Where does the string "platform" appear in the material? Copy each line that holds it.

*** Opening Listed records ***

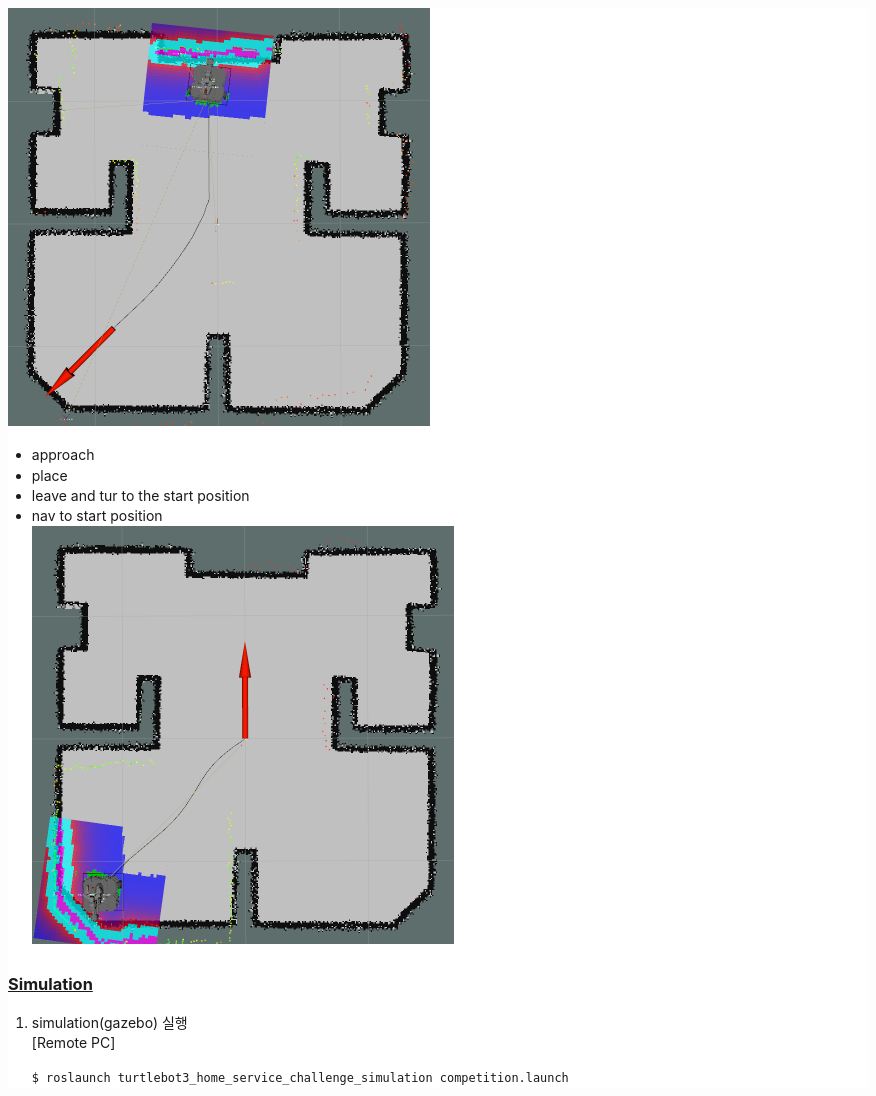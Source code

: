   ![demo_05](/assets/images/platform/turtlebot3/home_service_challenge/home_service_challenge_demo_05.png)
- approach  
- place  
- leave and tur to the start position  
- nav to start position  
  ![demo_06](/assets/images/platform/turtlebot3/home_service_challenge/home_service_challenge_demo_06.png)

### [Simulation](#simulation)
1. simulation(gazebo) 실행  
   [Remote PC] 
   ```
   $ roslaunch turtlebot3_home_service_challenge_simulation competition.launch
   ```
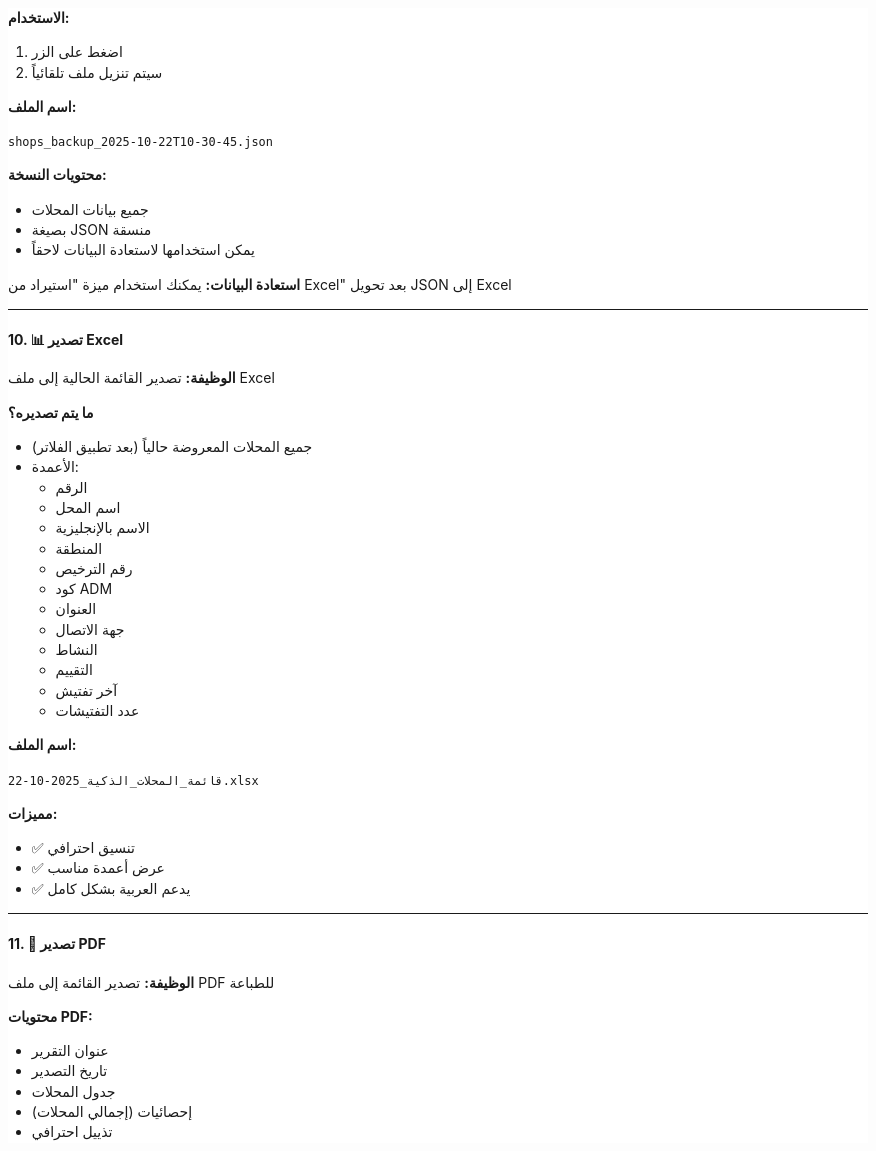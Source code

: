 **الاستخدام:**
1. اضغط على الزر
2. سيتم تنزيل ملف تلقائياً

**اسم الملف:**
```
shops_backup_2025-10-22T10-30-45.json
```

**محتويات النسخة:**
- جميع بيانات المحلات
- بصيغة JSON منسقة
- يمكن استخدامها لاستعادة البيانات لاحقاً

**استعادة البيانات:**
يمكنك استخدام ميزة "استيراد من Excel" بعد تحويل JSON إلى Excel

---

#### 10. 📊 تصدير Excel
**الوظيفة:** تصدير القائمة الحالية إلى ملف Excel

**ما يتم تصديره؟**
- جميع المحلات المعروضة حالياً (بعد تطبيق الفلاتر)
- الأعمدة:
  - الرقم
  - اسم المحل
  - الاسم بالإنجليزية
  - المنطقة
  - رقم الترخيص
  - كود ADM
  - العنوان
  - جهة الاتصال
  - النشاط
  - التقييم
  - آخر تفتيش
  - عدد التفتيشات

**اسم الملف:**
```
قائمة_المحلات_الذكية_2025-10-22.xlsx
```

**مميزات:**
- ✅ تنسيق احترافي
- ✅ عرض أعمدة مناسب
- ✅ يدعم العربية بشكل كامل

---

#### 11. 📄 تصدير PDF
**الوظيفة:** تصدير القائمة إلى ملف PDF للطباعة

**محتويات PDF:**
- عنوان التقرير
- تاريخ التصدير
- جدول المحلات
- إحصائيات (إجمالي المحلات)
- تذييل احترافي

*** Closing Listed records ***

# Your response
:   ![demo_05](/assets/images/platform/turtlebot3/home_service_challenge/home_service_challenge_demo_05.png)
  ![demo_06](/assets/images/platform/turtlebot3/home_service_challenge/home_service_challenge_demo_06.png)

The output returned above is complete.